My travel machine is a Janome 18750 (which from what I can tell is the same as a Janome DC1050, but with added Hello Kitty bling)

How long have you had it?
Almost two months.

How much does that machine cost (approximately)?
The retail price is $499.00, but it is on sale pretty consistently around the $300 mark.

What types of things do you sew (i.e. quilting, clothing, handbags, home dec projects, etc.)?
I sew a little bit of everything, but so far I’ve only used this machine for piecing. It does really well at piecing (my most recent Summer Solstice Stars were pieced on this machine), but I haven’t experimented with anything heavy duty.

How much do you sew? How much wear and tear does the machine get?
I travel with this machine, and use it for sewing in front of the TV. Everything else is done on my beloved Janome Horizon 7700. So this little machine only sees a couple of hours of use a week.

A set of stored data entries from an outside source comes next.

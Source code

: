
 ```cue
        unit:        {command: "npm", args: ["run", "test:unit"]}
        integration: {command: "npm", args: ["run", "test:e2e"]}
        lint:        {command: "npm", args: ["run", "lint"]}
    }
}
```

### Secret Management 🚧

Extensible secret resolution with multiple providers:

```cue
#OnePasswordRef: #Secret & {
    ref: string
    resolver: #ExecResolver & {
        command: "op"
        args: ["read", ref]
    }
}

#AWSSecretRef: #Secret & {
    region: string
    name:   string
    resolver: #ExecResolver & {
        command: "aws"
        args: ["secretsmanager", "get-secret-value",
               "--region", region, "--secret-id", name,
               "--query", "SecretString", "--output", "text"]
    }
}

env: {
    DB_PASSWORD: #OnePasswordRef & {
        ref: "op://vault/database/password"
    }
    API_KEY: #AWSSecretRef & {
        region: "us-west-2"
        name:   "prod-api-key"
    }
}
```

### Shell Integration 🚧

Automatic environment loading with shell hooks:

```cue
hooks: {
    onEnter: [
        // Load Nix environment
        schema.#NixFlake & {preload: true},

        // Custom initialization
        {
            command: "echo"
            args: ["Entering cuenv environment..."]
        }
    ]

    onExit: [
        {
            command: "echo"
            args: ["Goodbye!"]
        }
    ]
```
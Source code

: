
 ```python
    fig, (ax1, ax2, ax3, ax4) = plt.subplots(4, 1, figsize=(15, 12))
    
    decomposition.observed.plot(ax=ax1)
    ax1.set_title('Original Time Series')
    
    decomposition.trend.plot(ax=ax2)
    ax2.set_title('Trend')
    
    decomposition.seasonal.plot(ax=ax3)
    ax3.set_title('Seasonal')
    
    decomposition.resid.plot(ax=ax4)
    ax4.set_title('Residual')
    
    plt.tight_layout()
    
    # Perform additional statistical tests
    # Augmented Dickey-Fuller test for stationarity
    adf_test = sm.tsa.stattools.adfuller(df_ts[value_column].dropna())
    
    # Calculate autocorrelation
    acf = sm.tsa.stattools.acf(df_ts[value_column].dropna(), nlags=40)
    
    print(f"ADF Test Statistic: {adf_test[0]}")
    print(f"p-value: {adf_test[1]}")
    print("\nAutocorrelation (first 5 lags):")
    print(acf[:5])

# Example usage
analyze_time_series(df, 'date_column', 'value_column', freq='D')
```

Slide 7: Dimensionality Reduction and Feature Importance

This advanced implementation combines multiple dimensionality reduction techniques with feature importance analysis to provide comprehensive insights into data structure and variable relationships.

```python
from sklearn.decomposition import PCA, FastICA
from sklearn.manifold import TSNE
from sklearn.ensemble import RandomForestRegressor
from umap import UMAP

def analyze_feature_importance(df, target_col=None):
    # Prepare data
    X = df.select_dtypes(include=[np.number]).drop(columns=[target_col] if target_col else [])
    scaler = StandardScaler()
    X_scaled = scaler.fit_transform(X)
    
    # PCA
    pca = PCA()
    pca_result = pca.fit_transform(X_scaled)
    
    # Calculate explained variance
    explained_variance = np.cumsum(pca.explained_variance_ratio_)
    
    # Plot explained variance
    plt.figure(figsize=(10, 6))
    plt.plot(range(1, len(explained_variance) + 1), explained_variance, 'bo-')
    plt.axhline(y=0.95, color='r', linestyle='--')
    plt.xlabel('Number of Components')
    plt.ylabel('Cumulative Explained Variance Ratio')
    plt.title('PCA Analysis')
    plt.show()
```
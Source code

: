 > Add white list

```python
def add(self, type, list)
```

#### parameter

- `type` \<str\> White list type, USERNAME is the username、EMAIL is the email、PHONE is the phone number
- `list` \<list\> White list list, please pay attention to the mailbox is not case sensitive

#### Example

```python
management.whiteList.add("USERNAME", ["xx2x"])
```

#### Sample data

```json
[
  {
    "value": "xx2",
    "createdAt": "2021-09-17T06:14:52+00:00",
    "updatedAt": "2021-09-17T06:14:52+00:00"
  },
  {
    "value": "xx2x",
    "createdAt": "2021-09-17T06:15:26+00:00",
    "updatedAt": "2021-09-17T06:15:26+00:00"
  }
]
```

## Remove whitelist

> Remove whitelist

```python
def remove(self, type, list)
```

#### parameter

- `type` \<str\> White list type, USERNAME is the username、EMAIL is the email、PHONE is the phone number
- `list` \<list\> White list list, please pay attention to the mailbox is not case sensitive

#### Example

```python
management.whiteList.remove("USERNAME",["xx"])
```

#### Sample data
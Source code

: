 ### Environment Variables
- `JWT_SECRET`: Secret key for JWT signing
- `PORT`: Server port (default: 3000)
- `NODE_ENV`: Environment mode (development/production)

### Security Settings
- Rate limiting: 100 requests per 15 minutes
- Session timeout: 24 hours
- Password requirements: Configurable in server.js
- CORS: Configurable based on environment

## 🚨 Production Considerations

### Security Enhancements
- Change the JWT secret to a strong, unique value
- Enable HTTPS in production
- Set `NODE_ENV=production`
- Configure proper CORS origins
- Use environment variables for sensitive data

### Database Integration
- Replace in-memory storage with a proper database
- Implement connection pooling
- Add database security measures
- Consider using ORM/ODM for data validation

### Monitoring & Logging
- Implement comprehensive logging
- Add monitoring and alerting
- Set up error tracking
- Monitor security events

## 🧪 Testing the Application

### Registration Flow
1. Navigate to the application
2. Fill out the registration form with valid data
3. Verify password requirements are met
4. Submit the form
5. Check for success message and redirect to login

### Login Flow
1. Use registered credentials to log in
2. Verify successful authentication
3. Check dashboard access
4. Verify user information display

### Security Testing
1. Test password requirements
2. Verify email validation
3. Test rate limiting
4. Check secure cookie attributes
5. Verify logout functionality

Do you like/love/hate your machine? Are you ambivalent? Passionate? Does she have a name?
I like this machine a lot as a travel machine. It’s cute, portable (weighs in at about 12 pounds), and it gets the job done in style. The stitches look great, and she has met every challenge I’ve thrown at it — I have yet to get into a fight with her. And yes, I’ve affectionately named her Little Red since I call my Horizon “Big Red” 🙂

What features does your machine have that work well for you?
It has a lot of the great features like up/down needle position and speed control. The machine is also very smooth and quiet at lower speeds (which is key to the whole “sewing while watching TV” thing). Even though she’s small, she is still a Janome and the quality is shows. As an added bonus, my machine came with a blue hand wheel. The others I’ve seen have a white hand wheel. I know it’s silly, but I really like that mine is an odd-duck.

Is there anything that drives you nuts about your machine?
As I explained above, my biggest pet peeve is the amount of plastic used on this machine. I know this isn’t a three thousand dollar machine, but I think the needle plate (and maybe the rotary hook) should have been metal. Oh, and if you put the pedal to the metal she will shake a bit and make a little noise — to be expected, really. In fairness, she probably wouldn’t shake if I sewed somewhere *besides* folding card tables. Details!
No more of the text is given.